[Rcpp-devel] Efficient DataFrame access by row & column

I have a need to loop through all the entries of a DataFrame by row, then column.  I know two different ways:

  // Case A: When df.length() is unknown at coding time:
  int n = df.nrows();
  int m = df.length();
  for(int i=1; i<n; i++) {
    for(int j=0; j<m; j++) {
      NumericVector v = df[j];
      // ... do stuff with v[i] ...

  // Case B: If I know the number of columns while writing the C code:
  int n = df.nrows();
  NumericVector xs = df[0];
  NumericVector ys = df[1];
  for(int i=1; i<n; i++) {
    // ... do stuff with xs[i] and ys[i] ...

The second way is less flexible, but it's also quite a bit faster in practice - I presume this means the "NumericVector ..." expressions are doing a non-trivial amount of work (perhaps even copying the whole vector?).

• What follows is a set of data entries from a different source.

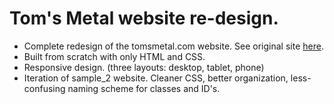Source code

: # Tom's Metal website re-design.

+ Complete redesign of the tomsmetal.com website. See original site [here](http://www.tomsmetal.com/).
+ Built from scratch with only HTML and CSS.
+ Responsive design. (three layouts: desktop, tablet, phone)
+ Iteration of sample_2 website. Cleaner CSS, better organization, less-confusing naming scheme for classes and ID's. 

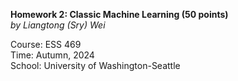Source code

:**Homework 2: Classic Machine Learning (50 points)** <br>
*by Liangtong (Sry) Wei* <br>

Course: ESS 469 <br>
Time: Autumn, 2024 <br>
School: University of Washington-Seattle <br>
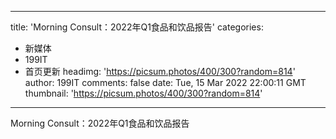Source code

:
---
title: 'Morning Consult：2022年Q1食品和饮品报告'
categories: 
 - 新媒体
 - 199IT
 - 首页更新
headimg: 'https://picsum.photos/400/300?random=814'
author: 199IT
comments: false
date: Tue, 15 Mar 2022 22:00:11 GMT
thumbnail: 'https://picsum.photos/400/300?random=814'
---

<div>   
Morning Consult：2022年Q1食品和饮品报告  
</div>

Is there a way to have my cake & eat it?  Can I efficiently (O[1]) index into a DataFrame by numeric row index and numeric column index?

I'm also curious why it's a syntax error in Case A to just write `df[j][i]` or even `((NumericVector) df[j])[i]`  - clearly there's magic behind the "NumericVector" call that I don't understand.